Document images with source code
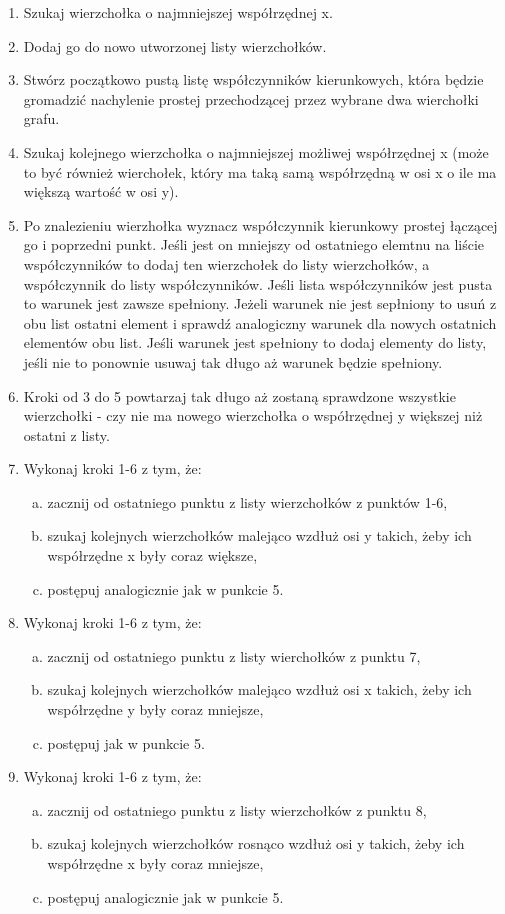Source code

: \documentclass[10pt,a4paper]{article}
\begin{document}
\begin{enumerate}
    \item Szukaj wierzchołka o najmniejszej współrzędnej x.
    \item Dodaj go do nowo utworzonej listy wierzchołków.
    \item Stwórz początkowo pustą listę współczynników kierunkowych, która będzie gromadzić nachylenie prostej przechodzącej przez wybrane dwa wierchołki grafu.
    \item Szukaj kolejnego wierzchołka o najmniejszej możliwej współrzędnej x (może to być również wierchołek, który ma taką samą współrzędną w osi x o ile ma większą wartość w osi y).
    \item Po znalezieniu wierzhołka wyznacz współczynnik kierunkowy prostej łączącej go i poprzedni punkt. Jeśli jest on mniejszy od ostatniego elemtnu na liście współczynników to dodaj ten wierzchołek do listy wierzchołków, a współczynnik do listy współczynników. Jeśli lista współczynników jest pusta to warunek jest zawsze spełniony. Jeżeli warunek nie jest sepłniony to usuń z obu list ostatni element i sprawdź analogiczny warunek dla nowych ostatnich elementów obu list. Jeśli warunek jest spełniony to dodaj elementy do listy, jeśli nie to ponownie usuwaj tak długo aż warunek będzie spełniony.
    \item Kroki od 3 do 5 powtarzaj tak długo aż zostaną sprawdzone wszystkie wierzchołki - czy nie ma nowego wierzchołka o współrzędnej y większej niż ostatni z listy.
    \item Wykonaj kroki 1-6 z tym, że:
    \begin{enumerate}[a)]
        \item zacznij od ostatniego punktu z listy wierzchołków z punktów 1-6,
        \item szukaj kolejnych wierzchołków malejąco wzdłuż osi y takich, żeby ich współrzędne x były coraz większe,
        \item postępuj analogicznie jak w punkcie 5.
    \end{enumerate}
    \item Wykonaj kroki 1-6 z tym, że:
    \begin{enumerate}[a)]
        \item zacznij od ostatniego punktu z listy wierchołków z punktu 7,
        \item szukaj kolejnych wierzchołków malejąco wzdłuż osi x takich, żeby ich współrzędne y były coraz mniejsze,
        \item postępuj jak w punkcie 5.
    \end{enumerate}
    \item Wykonaj kroki 1-6 z tym, że:
    \begin{enumerate}[a)]
        \item zacznij od ostatniego punktu z listy wierzchołków z punktu 8,
        \item szukaj kolejnych wierzchołków rosnąco wzdłuż osi y takich, żeby ich współrzędne x były coraz mniejsze,
        \item postępuj analogicznie jak w punkcie 5.
    \end{enumerate}
\end{enumerate}
\end{document}
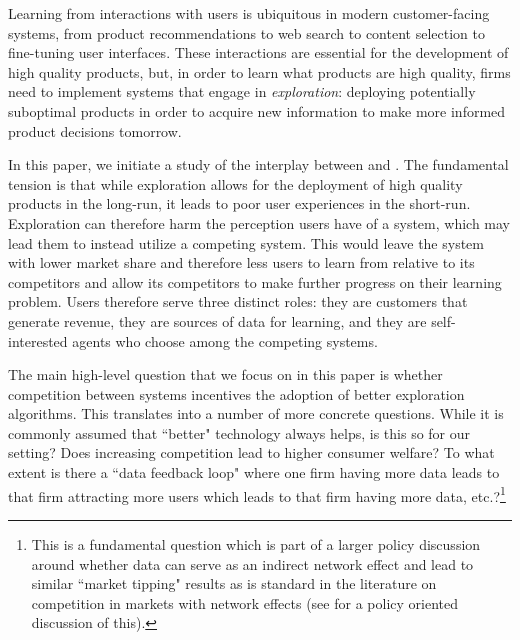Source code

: Learning from interactions with users is ubiquitous in modern customer-facing systems, from product recommendations to web search to content selection to fine-tuning user interfaces. These interactions are essential for the development of high quality products, but, in order to learn what products are high quality, firms need to implement systems that engage in \emph{exploration}: deploying potentially suboptimal products in order to acquire new information to make more informed product decisions tomorrow.

In this paper, we initiate a study of the interplay between \exploration and \competition. The fundamental tension is that while exploration allows for the deployment of high quality products in the long-run, it leads to poor user experiences in the short-run. Exploration can therefore harm the perception users have of a system, which may lead them to instead utilize a competing system. This would leave the system with lower market share and therefore less users to learn from relative to its competitors and allow its competitors to make further progress on their learning problem. Users therefore serve three distinct roles: they are customers that generate revenue, they are sources of data for learning, and they are self-interested agents who choose among the competing systems.

The main high-level question that we focus on in this paper is whether competition between systems incentives the adoption of better exploration algorithms. This translates into a number of more concrete questions. While it is commonly assumed that ``better" technology always helps, is this so for our setting? Does increasing competition lead to higher consumer welfare? To what extent is there a ``data feedback loop" where one firm having more data leads to that firm attracting more users which leads to that firm having more data, etc.?\footnote{This is a fundamental question which is part of a larger policy discussion around whether data can serve as an indirect network effect and lead to similar ``market tipping" results as is standard in the literature on competition in markets with network effects (see \cite{jullien2019economics} for a policy oriented discussion of this).}




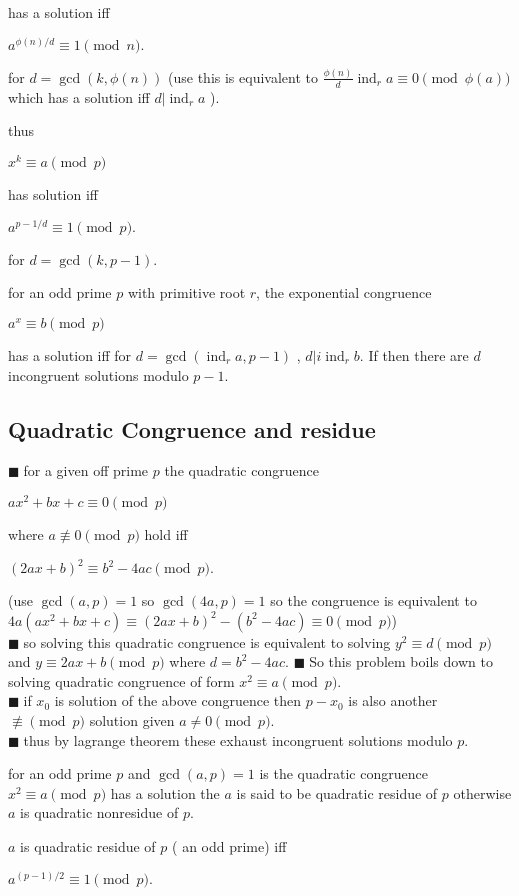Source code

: \documentclass[11pt]{extarticle}
\newcommand{\snote}[1]{{\footnotesize(#1)}}
\newcommand{\tbx}[2][]{
\begin{tcolorbox}[enhanced,breakable,size=small,colback=black!2!white,title={#1},arc is angular, arc=1.5mm,
	drop fuzzy shadow]
	#2
\end{tcolorbox}
}
\newcommand{\y}{$\blacksquare\;$}
\DeclareMathOperator{\ix}{ind}
\begin{document}
\begin{multicols}{2}
{{	has a solution iff 
\begin{center}
 $ a^{\phi(n)/d}\equiv 1\pmod{n}. $ 
 \end{center}
} for $ d=\gcd(k,\phi(n)) $ \snote{use this is equivalent to $ \frac{ \phi(n) }{d} \ix_ra\equiv 0\pmod{\phi(a)} $ which has a solution iff $ d|\ix_ra $ }.
\tbx{ thus 
\begin{center}
 $ x^k\equiv a\pmod{p} $ 
 \end{center}
 
	has solution iff 
\begin{center}
 $ a^{p-1/d} \equiv 1\pmod{p}. $ 
 \end{center}
 for $ d=\gcd(k,p-1) .$ }}
\tbx[Exponential Congruence]{  for an odd prime $ p $ with primitive root $ r $, the exponential congruence 
\begin{center}
 $  a^x\equiv b\pmod{p} $ 
 \end{center}
 has a solution iff for $ d=\gcd(\ix_ra,p-1) $ , $ d|i\ix_rb. $ If then there are $ d $ incongruent solutions modulo $ p-1. $}
\newcolumn
\subsection{Quadratic Congruence and residue}
 
\tbx[main problem]{ 
\y for a given off prime $ p $ the quadratic congruence 

\begin{center}
 $ ax^2+bx+c\equiv 0\pmod{p} $ 
 \end{center}
 where $ a\not\equiv 0\pmod{p} $ 
hold iff 
\begin{center}
 $ (2ax+b)^2\equiv b^2-4ac\pmod p. $ 
 \end{center}

\snote{use $ \gcd(a,p)=1 $ so $ \gcd(4a,p)=1 $ so the congruence is equivalent to $ 4a(ax^2+bx+c)\equiv(2ax+b)^2-(b^2-4ac)\equiv 0\pmod{p} $} \\
\y so solving this quadratic congruence is equivalent to solving  
$ y^2\equiv d\pmod{p}$ and $
y\equiv2ax+b\pmod{p} $
where $ d=b^2-4ac. $
\y So this problem boils down to solving quadratic congruence of form $ x^2\equiv a\pmod{p}. $\\
\y if $ x_0 $ is solution of the above congruence then $ p-x_0 $  is also another $ \not\equiv\pmod{p} $  solution given $ a\neq 0\pmod{p}.$\\
\y thus by lagrange theorem these exhaust incongruent solutions modulo $ p. $}

\tbx[Quadratic residue]{  for an odd prime $ p $  and $ \gcd(a,p)=1 $  is the quadratic congruence $ x^2\equiv a\pmod{p} $ has a solution the $ a $ is said to be quadratic residue of $ p $ otherwise $ a $ is quadratic nonresidue of $ p $. }
\tbx[Euler's criterion]{  $ a $ is quadratic residue of $ p $ \snote{ an odd prime} iff  
\begin{center}
 $ a^{(p-1)/2}\equiv 1 \pmod{p}. $ 
 \end{center}

}
\end{multicols}
\end{document}
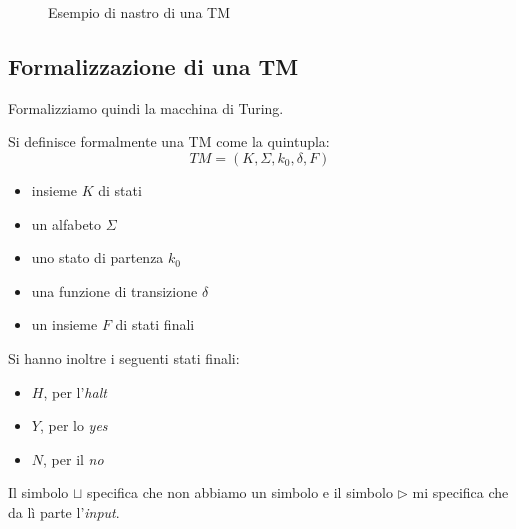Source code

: \begin{figure}
  \centering
  \caption{Esempio di nastro di una TM}
  \label{fig:tur}
\end{figure}
\subsection{Formalizzazione di una TM}
Formalizziamo quindi la macchina di Turing.
\begin{definizione}
  Si definisce formalmente una TM come la quintupla:
  \[TM=(K,\Sigma,k_0, \delta, F)\]
  \begin{itemize}
    \item insieme $K$ di stati
    \item un alfabeto $\Sigma$
    \item uno stato di partenza $k_0$
    \item una funzione di transizione $\delta$
    \item un insieme $F$ di stati finali
  \end{itemize}
  Si hanno inoltre i seguenti stati finali:
  \begin{itemize}
    \item $H$, per l'\textit{halt}
    \item $Y$, per lo \textit{yes}
    \item $N$, per il \textit{no}
  \end{itemize}
  Il simbolo $\sqcup$ specifica che non abbiamo un simbolo e il simbolo
  $\triangleright$ mi specifica che da lì parte l'\textit{input}.
\end{definizione}

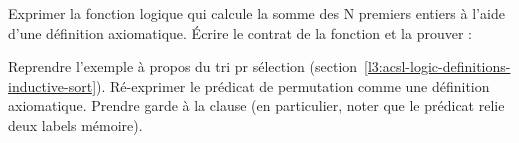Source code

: 



Exprimer la fonction logique qui calcule la somme des N premiers entiers à l'aide
d'une définition axiomatique. Écrire le contrat de la fonction 
et la prouver :






Reprendre l'exemple à propos du tri pr sélection
(section~\ref{l3:acsl-logic-definitions-inductive-sort}). Ré-exprimer le
prédicat de permutation comme une définition axiomatique. Prendre garde à la
clause  (en particulier, noter que le prédicat relie deux
labels mémoire).


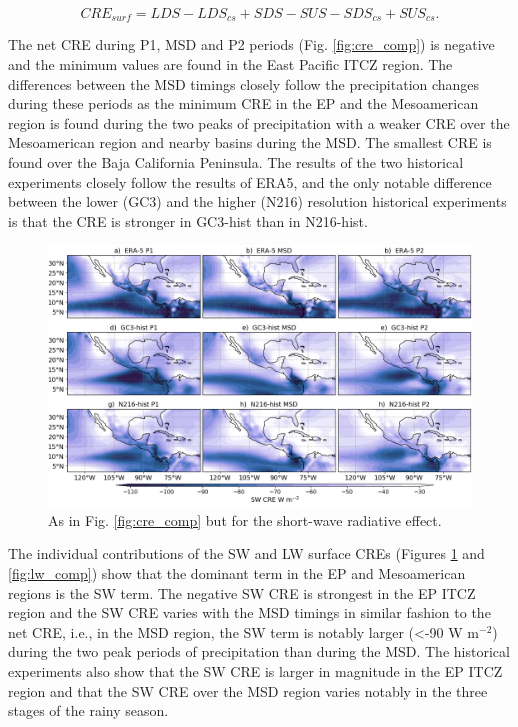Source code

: \begin{equation}
CRE_{surf}=  LDS-LDS_{cs}+SDS-SUS-SDS_{cs}+SUS_{cs}.
\end{equation}

The net CRE during P1, MSD and P2 periods (Fig. \ref{fig:cre_comp}) is negative  and the minimum values are found in the East Pacific ITCZ region. The differences between the MSD timings closely follow the precipitation changes during these periods as the minimum CRE in the EP and the Mesoamerican region is found during the two peaks of precipitation with a weaker CRE over the Mesoamerican region and nearby basins during the MSD. The smallest CRE is found over the Baja California Peninsula. 
The results of the two historical experiments closely follow the results of ERA5, and the only notable difference between the lower (GC3) and the higher (N216) resolution historical experiments is that the CRE is stronger in GC3-hist than in N216-hist.

\begin{figure}[t!]
\includegraphics[width=\linewidth]{figures/fig4_swclim_3.png}
\caption[Short-wave cloud radiative effect composites]{As in Fig. \ref{fig:cre_comp} but for the short-wave radiative effect.}
\label{fig:sw_comp}
\end{figure}

The individual contributions of the SW and LW surface CREs (Figures \ref{fig:sw_comp} and \ref{fig:lw_comp}) show that the dominant term in the EP and Mesoamerican regions is the SW term. The negative SW CRE is strongest in the EP ITCZ region and the SW CRE varies with the MSD timings in similar fashion to the net CRE, i.e., in the MSD region, the SW term is notably larger (<-90 W m$^{-2}$) during the two peak periods of precipitation than during the MSD.
The historical experiments also show that the SW CRE is larger in magnitude in the EP ITCZ region and that the SW CRE over the MSD region varies notably in the three stages of the rainy season.

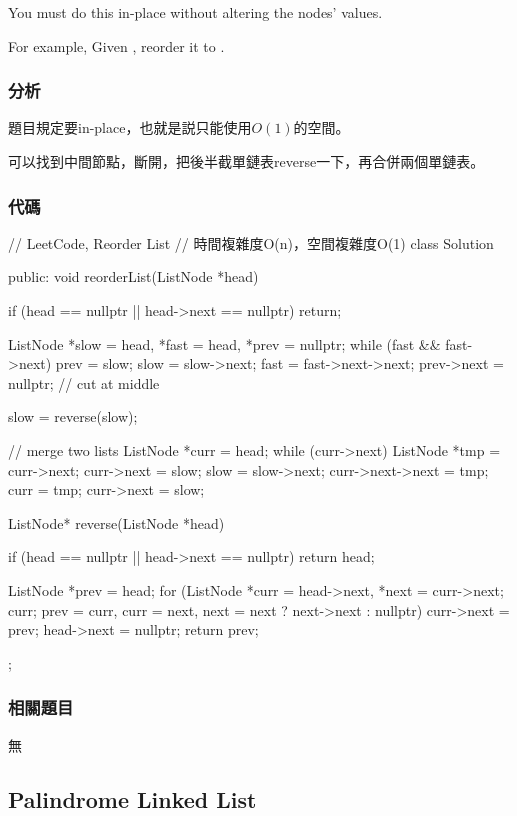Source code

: You must do this in-place without altering the nodes' values.

For example,
Given , reorder it to .


\subsubsection{分析}
題目規定要in-place，也就是説只能使用$O(1)$的空間。

可以找到中間節點，斷開，把後半截單鏈表reverse一下，再合併兩個單鏈表。


\subsubsection{代碼}
\begin{Code}
// LeetCode, Reorder List
// 時間複雜度O(n)，空間複雜度O(1)
class Solution {
public:
    void reorderList(ListNode *head) {
        if (head == nullptr || head->next == nullptr) return;

        ListNode *slow = head, *fast = head, *prev = nullptr;
        while (fast && fast->next) {
            prev = slow;
            slow = slow->next;
            fast = fast->next->next;
        }
        prev->next = nullptr; // cut at middle

        slow = reverse(slow);

        // merge two lists
        ListNode *curr = head;
        while (curr->next) {
            ListNode *tmp = curr->next;
            curr->next = slow;
            slow = slow->next;
            curr->next->next = tmp;
            curr = tmp;
        }
        curr->next = slow;
    }

    ListNode* reverse(ListNode *head) {
        if (head == nullptr || head->next == nullptr) return head;

        ListNode *prev = head;
        for (ListNode *curr = head->next, *next = curr->next; curr;
            prev = curr, curr = next, next = next ? next->next : nullptr) {
                curr->next = prev;
        }
        head->next = nullptr;
        return prev;
    }
};
\end{Code}


\subsubsection{相關題目}
\begindot
\item 無
\myenddot

\subsection{Palindrome Linked List}
\label{sec:palindrome-list}


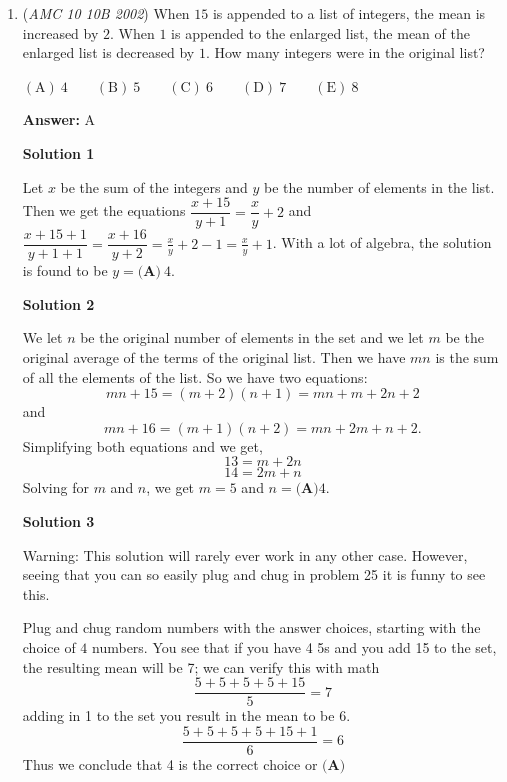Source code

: \begin{enumerate}
 \[10 = -20\cos\left(\frac{\pi}{30}x\right) + 20.\]

 We get to $\frac{1}{2} = \cos\left(\frac{\pi}{30}x\right)$ and remember that the problem is looking for the first instance of $f(x) = 10$, so $\frac{\pi}{30}x = \frac{\pi}{3}.$ Solving, we get that $x = \boxed{\mathrm{(D) \ } 10}$.

 


	\item (\textit{AMC 10 10B 2002}) When $15$ is appended to a list of integers, the mean is increased by $2$. When $1$ is appended to the enlarged list, the mean of the enlarged list is decreased by $1$. How many integers were in the original list?


 $\mathrm{(A) \ } 4\qquad \mathrm{(B) \ } 5\qquad \mathrm{(C) \ } 6\qquad \mathrm{(D) \ } 7\qquad \mathrm{(E) \ } 8$

 \textbf{Answer: }A



\textbf{Solution 1}

Let $x$ be the sum of the integers and $y$ be the number of elements in the list. Then we get the equations $\dfrac{x+15}{y+1}=\dfrac{x}{y}+2$ and $\dfrac{x+15+1}{y+1+1}=\dfrac{x+16}{y+2}=\frac{x}{y}+2-1=\frac{x}{y}+1$. With a lot of algebra, the solution is found to be $y= \boxed{\textbf{(A)}\ 4}$.

 



\textbf{Solution 2}

We let $n$ be the original number of elements in the set and we let $m$ be the original average of the terms of the original list. Then we have $mn$ is the sum of all the elements of the list. So we have two equations: 
 \[mn+15=(m+2)(n+1)=mn+m+2n+2\] and 
 \[mn+16=(m+1)(n+2)=mn+2m+n+2.\]Simplifying both equations and we get,
 \[13=m+2n\]
 \[14=2m+n\]Solving for $m$ and $n$, we get $m=5$ and $n=\boxed{\textbf{(A)}4}$.

 



\textbf{Solution 3}

Warning: This solution will rarely ever work in any other case. However, seeing that you can so easily plug and chug in problem 25 it is funny to see this.

 Plug and chug random numbers with the answer choices, starting with the choice of $4$ numbers. You see that if you have 4 5s and you add 15 to the set, the resulting mean will be 7; we can verify this with math
 \[\frac{5+5+5+5+15}{5}=7\]adding in 1 to the set you result in the mean to be 6.
 \[\frac{5+5+5+5+15+1}{6}=6\]Thus we conclude that 4 is the correct choice or $\boxed{\textbf{(A)}}$





\end{enumerate}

PROMPT
Scan the data above for the word "incongruent", then copy every line that holds it.

ANSWER SECTION
 has a solution iff for $ d=\gcd(\ix_ra,p-1) $ , $ d|i\ix_rb. $ If then there are $ d $ incongruent solutions modulo $ p-1. $}
\y thus by lagrange theorem these exhaust incongruent solutions modulo $ p. $}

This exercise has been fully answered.